Configuration for the processors is as follows:
GetHTTP processor reads the REST endpoint every 5 seconds.
We extract the stations object using SplitJson processor
Finally we use the PutHBaseJson processor we ingest the data to the destination HBase Table created above.

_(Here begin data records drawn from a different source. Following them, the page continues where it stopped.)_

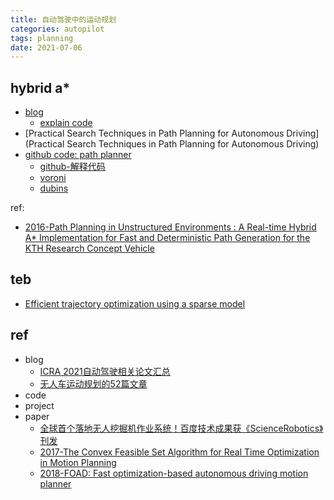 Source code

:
 ```yaml
---
title: 自动驾驶中的运动规划 
categories: autopilot
tags: planning
date: 2021-07-06
---
```


## hybrid a*

- [blog](https://blog.habrador.com/2015/11/explaining-hybrid-star-pathfinding.html)
    - [explain code](https://github.com/Habrador/Self-driving-vehicle)
- [Practical Search Techniques in Path Planning for Autonomous Driving](Practical Search Techniques in Path Planning for Autonomous Driving)
- [github code: path planner](https://github.com/karlkurzer/path_planner)
    - [github-解释代码](https://github.com/teddyluo/hybrid-a-star-annotation)
    - [voroni]()
    - [dubins]()


ref:

- [2016-Path Planning in Unstructured Environments : A Real-time Hybrid A* Implementation for Fast and Deterministic Path Generation for the KTH Research Concept Vehicle]()


## teb

- [Efficient trajectory optimization using a sparse model]()



## ref

- blog
    - [ICRA 2021自动驾驶相关论文汇总](https://mp.weixin.qq.com/s?__biz=MzU2NDExMzE5Nw==&mid=2247511300&idx=2&sn=ef1c51478aa432e9cfc1883fdd4cce30&chksm=fc4d1746cb3a9e50758312ae999f74b787b19589c1c143e0b3c9bb3a740477087a5f0bcc1a9e&mpshare=1&scene=1&srcid=0706vXGxI4CJRgKghtKJluB0&sharer_sharetime=1625584573016&sharer_shareid=f92222b9aa5a73376fc25ef0dba2fa9f#rd)
    - [无人车运动规划的52篇文章](https://zhuanlan.zhihu.com/p/68337127)
- code
- project
- paper
    - [全球首个落地无人挖掘机作业系统！百度技术成果获《ScienceRobotics》刊发](https://mp.weixin.qq.com/s?src=11&timestamp=1625584774&ver=3174&signature=HoTuxskSiyBIwqZ9jtL7DssDLoSYOo9MW5FxiP1ooGMlY38z2KkxT-xbKq9ggPaDJCJI-j-3ePo1m4*kOOZAPjFbXsWvIcfqxwwFD8m7THQj11F*RCNgUquK2j3cdAtI&new=1)
    - [2017-The Convex Feasible Set Algorithm for Real Time Optimization in Motion Planning](https://arxiv.org/pdf/1709.00627.pdf)
    - [2018-FOAD: Fast optimization-based autonomous driving motion planner]()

Notice that I am trying to randomly assign row identifier so that eventually I get multiple rows versions for the same identifier
The PutHBaseJson processor uses the HBase Client Controller Servicer to connect to HBase using Kerberos credentials.
Step 3: Run queries to read the latest version and all available versions
- I tried querying all versions vs. latest versions in HBase with the following queries
hbase(main):002:0> get 'venkataw:nycstations', 99886 , {COLUMN=> ['nycstationfam:station_id','nycstationfam:name','nycstationfam:short_name','nycstationfam:lat','nycstationfam:lon','nycstationfam:region_id','nycstationfam:capacity','nycstationfam:rental_url']} COLUMN CELL nycstationfam:capacity timestamp=1507322481470, value=31 nycstationfam:lat timestamp=1507322481470, value=40.71286844 nycstationfam:lon timestamp=1507322481470, value=-73.95698119 nycstationfam:name timestamp=1507322481470, value=Grand St & Havemeyer St nycstationfam:region_id timestamp=1507322481470, value=71 nycstationfam:rental_url timestamp=1507322481470, value=http://app.citibikenyc.com/S6Lr/IBV092JufD?station_id=471 nycstationfam:short_name timestamp=1507322481470, value=5267.08 nycstationfam:station_id timestamp=1507322481470, value=471 8 row(s) in 0.0600 seconds get 'venkataw:nycstations', 99828 , {COLUMN=> ['nycstationfam:station_id','nycstationfam:name','nycstationfam:short_name','nycstationfam:lat','nycstationfam:lon','nycstationfam:region_id','nycstationfam:capacity','nycstationfam:rental_url'],VERSIONS => 100} {done for diff. rowids} 24 row(s) in 0.0200 seconds 16 row(s) in 0.0300 seconds 8 row(s) in 0.0310 seconds 232 row(s) in 0.1850 seconds 8 row(s) in 0.0570 seconds 152 row(s) in 0.0380 seconds 184 row(s) in 0.0420 seconds 208 row(s) in 0.1550 seconds 1 row:- 8 row(s) in 0.0050 seconds 8 row(s) in 0.0040 seconds 8 row(s) in 0.0060 seconds all versions:- 14765 row(s) in 2.4350 seconds 14351 row(s) in 1.1620 seconds 14572 row(s) in 2.4210 seconds
In the above results
* The green rows are for the latest version reads
* The yellow rows are all version reads
Notice how latest version reads are fairly consistent and have a smaller response times.
Also notice as the number of versions (rows) increase, the response times for all-version reads keep increasing.
So based on this observation, as expected, it would seem like a query to get the latest version would consistently perform well when compared to a query which returns ‘n’ versions.